Well, mhoye, jumping to the other side of the argument: if you're using an ad-blocker to prevent free apps from showing ads, you're preventing that developer from making money from you. This may be acceptable to you, but if you like the app, and want it updated, explicitly removing yourself as a revenue source is rather self-defeating.

Late getting back to this, for which I apologize.

My experience has been that even giving developers money won't make ads go away. The most recent place I've seen this is "Where's My Water", a fun little game I played the demo of, bought, then bought the expanded version, and which one update later decided to start showing me ads anyway.

Yay.
posted by mhoye at 4:16 PM on March 15, 2013 [2 favorites]

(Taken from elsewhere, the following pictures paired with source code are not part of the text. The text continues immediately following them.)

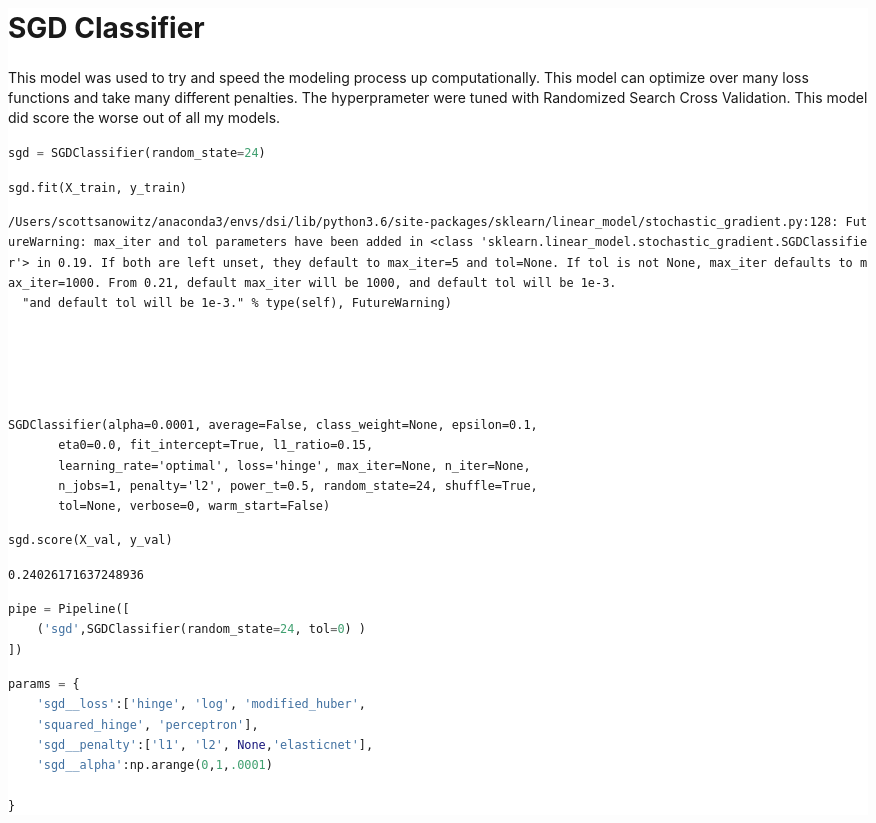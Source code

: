 
# SGD Classifier
This model was used to try and speed the modeling process up computationally. This model can optimize over many loss functions and take many different penalties. The hyperprameter were tuned with Randomized Search Cross Validation. This model did score the worse out of all my models.


```python
sgd = SGDClassifier(random_state=24)

```


```python
sgd.fit(X_train, y_train)
```

    /Users/scottsanowitz/anaconda3/envs/dsi/lib/python3.6/site-packages/sklearn/linear_model/stochastic_gradient.py:128: FutureWarning: max_iter and tol parameters have been added in <class 'sklearn.linear_model.stochastic_gradient.SGDClassifier'> in 0.19. If both are left unset, they default to max_iter=5 and tol=None. If tol is not None, max_iter defaults to max_iter=1000. From 0.21, default max_iter will be 1000, and default tol will be 1e-3.
      "and default tol will be 1e-3." % type(self), FutureWarning)





    SGDClassifier(alpha=0.0001, average=False, class_weight=None, epsilon=0.1,
           eta0=0.0, fit_intercept=True, l1_ratio=0.15,
           learning_rate='optimal', loss='hinge', max_iter=None, n_iter=None,
           n_jobs=1, penalty='l2', power_t=0.5, random_state=24, shuffle=True,
           tol=None, verbose=0, warm_start=False)




```python
sgd.score(X_val, y_val)
```




    0.24026171637248936




```python
pipe = Pipeline([
    ('sgd',SGDClassifier(random_state=24, tol=0) )
])
```


```python
params = {
    'sgd__loss':['hinge', 'log', 'modified_huber',
    'squared_hinge', 'perceptron'],
    'sgd__penalty':['l1', 'l2', None,'elasticnet'],
    'sgd__alpha':np.arange(0,1,.0001)
    
}
```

they think of themselves as 'the good guys'.

Everybody thinks of themselves as the good guys.
posted by Twang at 4:30 PM on March 15, 2013 [2 favorites]


This also appears to include presence notification, so external Jabber servers/clients aren't able to determine if Google accounts are online. Wow, Googlers. What the hell is going on in Mountain View right now?

I'm petty sure 99.999% of the users of those features were spammers...
posted by aspo at 9:36 PM on March 15, 2013


I'm petty sure 99.999% of the users of those features were spammers...

Finally I am the 0.001%!
posted by jaduncan at 11:19 PM on March 15, 2013 [2 favorites]


Finally I am the 0.001%!
Congratulations, unfortunately you're the petty 0.001%
Seems pretty small. ;-)
posted by unliteral at 5:37 AM on March 16, 2013


eriko: "Unlike Google, Apple sells *actual physical things*."

Anyone know what perventage of revenue comes from hardware and what percentage comes from intellectual property? I would have thought the majority of Apple's revenue was from their take of all downloads they are selling.
posted by Mitheral at 11:50 AM on March 16, 2013


If I were a developer for Adblock or Ad-Away, I would remove [unobtrusive ad exclusions] immediately.

They're intended for things like small text ads, such as Google provides. It is indeed sad that Google blacklisted them even though they made a special case of the ads that Google generally serves, but it's not just Google that provides them. And being professionals, I assume, they wouldn't remove Google from their own ad whitelist just for being JERKS.
posted by JHarris at 11:53 AM on March 16, 2013


For injuries ought to be done all at one time, so that, being tasted less, they offend less

Yes, like we're all getting over the Google Reader removal! Sorry Niccolò, not working this time.
posted by JHarris at 11:55 AM on March 16, 2013




I'd say the tremendous furor over their murdering Reader caused us all to look at the Adblock removal in a worse light.
posted by JHarris at 7:10 PM on March 16, 2013 [1 favorite]


“I believe they’re testing the reaction to see if they can get away with it. If the users don’t object, I think it’s quite likely they will try something like this on Chrome too,” Till Faida said.

Agreed. If you've any friends with Android devices, help them install an F-Droid and install an ad blocker such as AdAway.
posted by jeffburdges at 1:48 PM on March 17, 2013 [1 favorite]


Anyone here looked at the Chromium source? I've heard that ad blocking, cross site script blocking, etc. become much harder under Chrome or that Chrome still loads the ads buy simply doesn't display them. Anyone read why? Are there any Chromium forks really worth trying?
posted by jeffburdges at 7:56 AM on March 19, 2013


The Google I was passionate about was a technology company that empowered its employees to innovate. The Google I left was an advertising company with a single corporate-mandated focus.

Technically I suppose Google has always been an advertising company, but for the better part of the last three years, it didn’t feel like one. Google was an ad company only in the sense that a good TV show is an ad company: having great content attracts advertisers.

James Whittaker
Why I Left Google
posted by alms at 11:05 AM on March 20, 2013 [2 favorites]


... and went to work for Microsoft.
posted by zixyer at 1:14 PM on March 20, 2013 [1 favorite]


Hadn't you heard that Microsoft is now the scrappy underdog?